In the entries below, how many lines contain the word "ClearCLBuffer"? State the number and nothing more.

* * * *

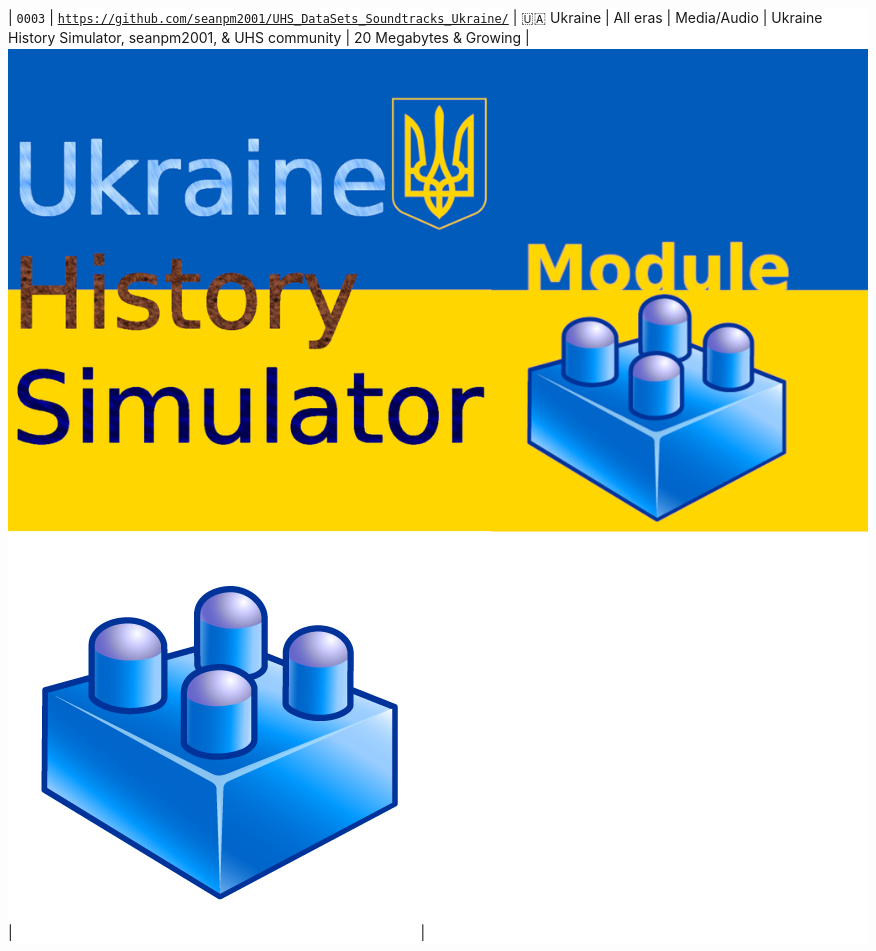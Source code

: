 | `0003` | [`https://github.com/seanpm2001/UHS_DataSets_Soundtracks_Ukraine/`](https://github.com/seanpm2001/UHS_DataSets_Soundtracks_Ukraine/) |  🇺🇦️ Ukraine | All eras | Media/Audio | Ukraine History Simulator, seanpm2001, & UHS community | 20 Megabytes & Growing | ![/Graphics/Module/Banner/Placeholder/PNG/UHE_Module_1080pWallpaper_V1_HighCompression.png](/Graphics/Module/Banner/Placeholder/PNG/UHE_Module_1080pWallpaper_V1_HighCompression.png) | ![/Modules/ModuleIcon1.png](/Modules/ModuleIcon1.png) |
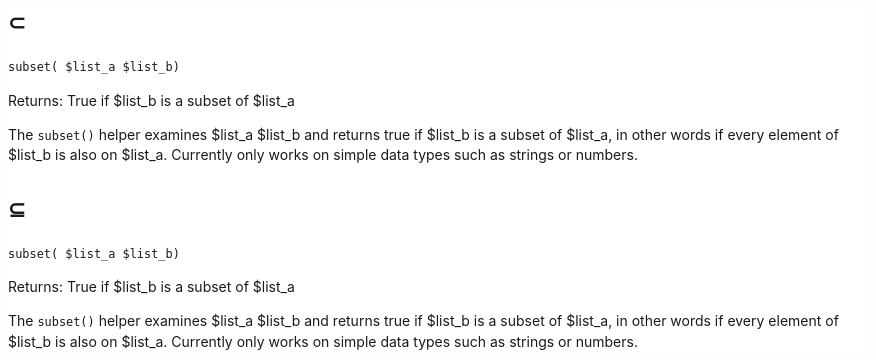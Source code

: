 
## ⊂

`subset( $list_a $list_b)`

Returns: True if $list\_b is a subset of $list\_a

The `subset()` helper examines $list\_a $list\_b and returns true if
$list\_b is a subset of $list\_a, in other words if every element of $list\_b
is also on $list\_a.
Currently only works on simple data types such as strings or numbers.


## ⊆

`subset( $list_a $list_b)`

Returns: True if $list\_b is a subset of $list\_a

The `subset()` helper examines $list\_a $list\_b and returns true if
$list\_b is a subset of $list\_a, in other words if every element of $list\_b
is also on $list\_a.
Currently only works on simple data types such as strings or numbers.

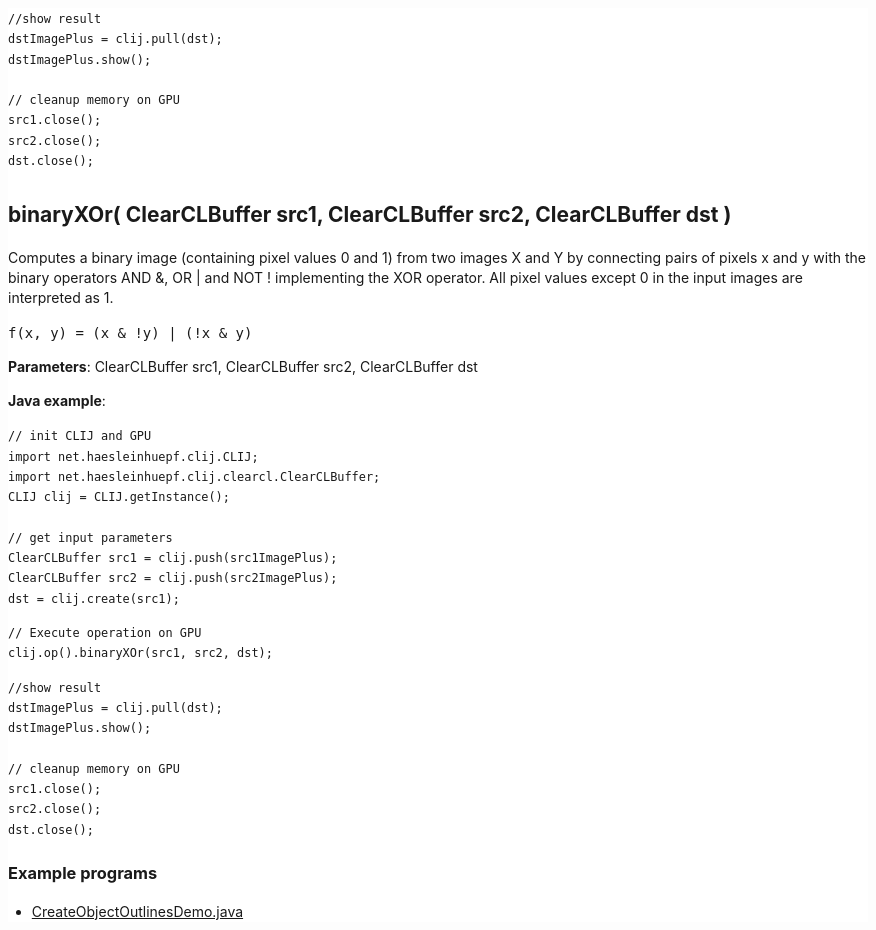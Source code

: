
 ```
//show result
dstImagePlus = clij.pull(dst);
dstImagePlus.show();

// cleanup memory on GPU
src1.close();
src2.close();
dst.close();
```

<a name="binaryXOr"></a>
## binaryXOr( ClearCLBuffer src1,  ClearCLBuffer src2,  ClearCLBuffer dst )

Computes a binary image (containing pixel values 0 and 1) from two images X and Y by connecting pairs of
pixels x and y with the binary operators AND &, OR | and NOT ! implementing the XOR operator.
All pixel values except 0 in the input images are interpreted as 1.

<pre>f(x, y) = (x & !y) | (!x & y)</pre>

**Parameters**:  ClearCLBuffer src1,  ClearCLBuffer src2,  ClearCLBuffer dst 

**Java example**: 
```
// init CLIJ and GPU
import net.haesleinhuepf.clij.CLIJ;
import net.haesleinhuepf.clij.clearcl.ClearCLBuffer;
CLIJ clij = CLIJ.getInstance();

// get input parameters
ClearCLBuffer src1 = clij.push(src1ImagePlus);
ClearCLBuffer src2 = clij.push(src2ImagePlus);
dst = clij.create(src1);
```

```
// Execute operation on GPU
clij.op().binaryXOr(src1, src2, dst);
```

```
//show result
dstImagePlus = clij.pull(dst);
dstImagePlus.show();

// cleanup memory on GPU
src1.close();
src2.close();
dst.close();
```



### Example programs
* [CreateObjectOutlinesDemo.java](https://github.com/clij/clij-docs/blob/master/src/main/java/net/haesleinhuepf/clij/examples/CreateObjectOutlinesDemo.java)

* * * *

### Result for this exercise
5